• What you are asked to do
From the data underneath, reproduce exactly the stretch that begins at the line with "#### É uma linguagem" and ends after the line with "#### **Extends:** Indica".

(Extracted records)
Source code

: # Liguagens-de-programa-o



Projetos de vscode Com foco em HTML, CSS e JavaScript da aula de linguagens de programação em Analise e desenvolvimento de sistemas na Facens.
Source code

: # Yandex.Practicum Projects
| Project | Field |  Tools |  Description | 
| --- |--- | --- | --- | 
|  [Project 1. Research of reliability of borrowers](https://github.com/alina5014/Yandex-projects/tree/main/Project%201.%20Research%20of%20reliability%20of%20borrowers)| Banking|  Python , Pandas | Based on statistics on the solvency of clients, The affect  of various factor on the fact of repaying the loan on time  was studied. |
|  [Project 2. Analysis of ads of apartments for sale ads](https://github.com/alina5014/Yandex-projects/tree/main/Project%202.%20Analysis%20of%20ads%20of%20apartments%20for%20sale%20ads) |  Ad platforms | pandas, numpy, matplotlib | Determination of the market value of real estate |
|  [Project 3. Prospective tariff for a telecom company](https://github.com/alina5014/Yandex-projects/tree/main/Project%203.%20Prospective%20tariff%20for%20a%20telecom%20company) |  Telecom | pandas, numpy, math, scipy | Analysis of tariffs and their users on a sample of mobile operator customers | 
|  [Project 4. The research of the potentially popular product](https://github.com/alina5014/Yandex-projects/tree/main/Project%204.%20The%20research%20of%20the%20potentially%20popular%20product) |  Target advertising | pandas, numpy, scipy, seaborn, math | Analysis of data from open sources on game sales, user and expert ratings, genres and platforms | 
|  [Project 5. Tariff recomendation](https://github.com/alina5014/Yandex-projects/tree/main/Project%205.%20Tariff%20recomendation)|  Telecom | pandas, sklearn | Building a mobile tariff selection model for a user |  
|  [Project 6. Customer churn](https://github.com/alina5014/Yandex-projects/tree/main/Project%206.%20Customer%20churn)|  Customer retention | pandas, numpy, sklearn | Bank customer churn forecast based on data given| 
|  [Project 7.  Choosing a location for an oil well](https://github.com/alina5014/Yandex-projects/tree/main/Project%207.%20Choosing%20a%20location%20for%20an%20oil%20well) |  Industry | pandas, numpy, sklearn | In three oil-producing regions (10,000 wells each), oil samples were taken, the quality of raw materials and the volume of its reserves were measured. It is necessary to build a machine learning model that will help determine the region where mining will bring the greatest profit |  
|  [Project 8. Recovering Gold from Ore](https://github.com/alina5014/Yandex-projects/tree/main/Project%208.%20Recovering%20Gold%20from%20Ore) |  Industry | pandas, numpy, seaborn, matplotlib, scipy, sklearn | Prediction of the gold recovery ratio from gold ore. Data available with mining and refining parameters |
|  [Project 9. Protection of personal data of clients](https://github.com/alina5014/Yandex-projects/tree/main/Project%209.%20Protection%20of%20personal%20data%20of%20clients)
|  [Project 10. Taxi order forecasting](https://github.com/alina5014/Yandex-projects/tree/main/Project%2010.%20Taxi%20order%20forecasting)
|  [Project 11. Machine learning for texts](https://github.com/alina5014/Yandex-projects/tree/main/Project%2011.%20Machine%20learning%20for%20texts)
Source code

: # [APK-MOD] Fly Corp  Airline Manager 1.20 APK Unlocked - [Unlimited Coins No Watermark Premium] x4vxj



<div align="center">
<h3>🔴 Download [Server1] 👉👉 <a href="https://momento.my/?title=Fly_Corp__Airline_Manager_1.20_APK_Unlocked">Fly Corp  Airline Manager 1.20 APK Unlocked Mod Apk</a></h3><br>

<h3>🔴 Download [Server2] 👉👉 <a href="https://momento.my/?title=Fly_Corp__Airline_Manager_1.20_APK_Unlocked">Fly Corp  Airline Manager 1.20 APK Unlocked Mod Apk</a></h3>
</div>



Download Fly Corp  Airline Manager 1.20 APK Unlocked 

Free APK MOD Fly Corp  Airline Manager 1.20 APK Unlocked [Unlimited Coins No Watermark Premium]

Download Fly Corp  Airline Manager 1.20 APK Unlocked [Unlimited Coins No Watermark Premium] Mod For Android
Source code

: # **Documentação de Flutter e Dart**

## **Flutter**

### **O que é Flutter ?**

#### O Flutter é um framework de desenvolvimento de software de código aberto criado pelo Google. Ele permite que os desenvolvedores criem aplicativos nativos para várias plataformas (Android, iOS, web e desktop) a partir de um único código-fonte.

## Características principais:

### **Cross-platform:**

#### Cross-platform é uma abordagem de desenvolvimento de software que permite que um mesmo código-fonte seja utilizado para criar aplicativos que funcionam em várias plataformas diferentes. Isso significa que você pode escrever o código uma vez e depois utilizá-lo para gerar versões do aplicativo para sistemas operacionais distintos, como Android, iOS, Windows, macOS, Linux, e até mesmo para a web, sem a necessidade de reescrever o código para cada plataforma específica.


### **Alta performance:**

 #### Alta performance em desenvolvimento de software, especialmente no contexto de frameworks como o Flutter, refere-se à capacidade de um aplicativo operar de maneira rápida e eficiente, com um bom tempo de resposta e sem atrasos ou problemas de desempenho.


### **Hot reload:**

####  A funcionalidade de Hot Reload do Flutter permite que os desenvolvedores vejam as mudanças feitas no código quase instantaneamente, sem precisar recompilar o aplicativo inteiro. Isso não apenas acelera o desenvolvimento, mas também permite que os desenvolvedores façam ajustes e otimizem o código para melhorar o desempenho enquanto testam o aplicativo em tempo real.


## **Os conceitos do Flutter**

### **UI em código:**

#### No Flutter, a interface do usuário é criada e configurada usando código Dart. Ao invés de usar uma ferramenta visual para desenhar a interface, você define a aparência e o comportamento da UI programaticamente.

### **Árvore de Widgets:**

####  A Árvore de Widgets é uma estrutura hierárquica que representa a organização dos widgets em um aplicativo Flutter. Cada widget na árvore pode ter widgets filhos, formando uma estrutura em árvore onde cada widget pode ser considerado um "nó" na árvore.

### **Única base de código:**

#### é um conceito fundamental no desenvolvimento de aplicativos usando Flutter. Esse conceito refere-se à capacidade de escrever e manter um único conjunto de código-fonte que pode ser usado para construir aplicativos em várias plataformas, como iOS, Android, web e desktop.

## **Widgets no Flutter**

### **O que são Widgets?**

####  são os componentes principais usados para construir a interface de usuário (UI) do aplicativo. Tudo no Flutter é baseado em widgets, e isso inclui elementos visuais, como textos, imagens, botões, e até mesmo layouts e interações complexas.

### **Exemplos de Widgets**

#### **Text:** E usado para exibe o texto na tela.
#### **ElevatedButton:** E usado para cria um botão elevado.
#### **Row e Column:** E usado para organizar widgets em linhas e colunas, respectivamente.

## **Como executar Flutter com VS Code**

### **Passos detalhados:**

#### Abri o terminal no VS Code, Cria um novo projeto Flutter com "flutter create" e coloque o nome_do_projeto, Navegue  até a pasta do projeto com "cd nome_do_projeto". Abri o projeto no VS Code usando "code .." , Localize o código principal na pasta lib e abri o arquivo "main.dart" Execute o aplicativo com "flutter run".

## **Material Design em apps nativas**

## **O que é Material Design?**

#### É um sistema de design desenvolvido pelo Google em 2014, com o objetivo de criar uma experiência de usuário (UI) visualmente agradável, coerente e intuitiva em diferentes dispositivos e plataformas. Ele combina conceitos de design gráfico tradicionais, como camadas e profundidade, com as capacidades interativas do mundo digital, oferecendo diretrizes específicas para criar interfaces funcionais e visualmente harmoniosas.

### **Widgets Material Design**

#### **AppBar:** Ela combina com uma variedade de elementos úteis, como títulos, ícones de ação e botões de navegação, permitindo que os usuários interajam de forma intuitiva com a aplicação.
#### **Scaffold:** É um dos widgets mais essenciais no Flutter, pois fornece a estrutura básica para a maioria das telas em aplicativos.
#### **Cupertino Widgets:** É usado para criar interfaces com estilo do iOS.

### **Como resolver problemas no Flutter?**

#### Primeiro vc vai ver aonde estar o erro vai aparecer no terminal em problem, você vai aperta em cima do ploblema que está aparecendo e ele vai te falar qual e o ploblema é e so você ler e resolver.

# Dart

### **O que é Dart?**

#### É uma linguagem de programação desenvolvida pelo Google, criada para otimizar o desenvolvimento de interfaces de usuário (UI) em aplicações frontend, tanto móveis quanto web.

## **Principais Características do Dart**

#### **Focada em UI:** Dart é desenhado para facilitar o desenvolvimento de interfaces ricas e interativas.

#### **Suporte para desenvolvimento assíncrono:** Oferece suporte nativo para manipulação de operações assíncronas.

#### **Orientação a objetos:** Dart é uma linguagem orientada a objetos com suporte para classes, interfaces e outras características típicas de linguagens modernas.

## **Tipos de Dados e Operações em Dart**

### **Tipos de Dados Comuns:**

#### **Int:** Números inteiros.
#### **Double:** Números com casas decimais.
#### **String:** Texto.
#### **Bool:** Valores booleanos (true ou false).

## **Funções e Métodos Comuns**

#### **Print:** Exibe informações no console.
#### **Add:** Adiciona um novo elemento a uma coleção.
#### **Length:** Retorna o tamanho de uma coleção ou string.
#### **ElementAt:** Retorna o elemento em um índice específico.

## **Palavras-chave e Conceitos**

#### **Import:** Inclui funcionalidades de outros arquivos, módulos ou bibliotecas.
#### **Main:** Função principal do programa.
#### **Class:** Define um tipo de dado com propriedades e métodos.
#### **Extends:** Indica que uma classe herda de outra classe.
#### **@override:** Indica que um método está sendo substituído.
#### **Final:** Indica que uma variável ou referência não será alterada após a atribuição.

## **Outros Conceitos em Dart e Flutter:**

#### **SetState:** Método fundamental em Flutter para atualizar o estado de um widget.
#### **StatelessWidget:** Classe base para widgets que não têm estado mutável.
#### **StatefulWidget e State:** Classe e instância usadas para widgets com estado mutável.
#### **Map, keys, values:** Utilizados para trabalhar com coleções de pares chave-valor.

• Answer
#### É uma linguagem de programação desenvolvida pelo Google, criada para otimizar o desenvolvimento de interfaces de usuário (UI) em aplicações frontend, tanto móveis quanto web.

## **Principais Características do Dart**

#### **Focada em UI:** Dart é desenhado para facilitar o desenvolvimento de interfaces ricas e interativas.

#### **Suporte para desenvolvimento assíncrono:** Oferece suporte nativo para manipulação de operações assíncronas.

#### **Orientação a objetos:** Dart é uma linguagem orientada a objetos com suporte para classes, interfaces e outras características típicas de linguagens modernas.

## **Tipos de Dados e Operações em Dart**

### **Tipos de Dados Comuns:**

#### **Int:** Números inteiros.
#### **Double:** Números com casas decimais.
#### **String:** Texto.
#### **Bool:** Valores booleanos (true ou false).

## **Funções e Métodos Comuns**

#### **Print:** Exibe informações no console.
#### **Add:** Adiciona um novo elemento a uma coleção.
#### **Length:** Retorna o tamanho de uma coleção ou string.
#### **ElementAt:** Retorna o elemento em um índice específico.

## **Palavras-chave e Conceitos**

#### **Import:** Inclui funcionalidades de outros arquivos, módulos ou bibliotecas.
#### **Main:** Função principal do programa.
#### **Class:** Define um tipo de dado com propriedades e métodos.
#### **Extends:** Indica que uma classe herda de outra classe.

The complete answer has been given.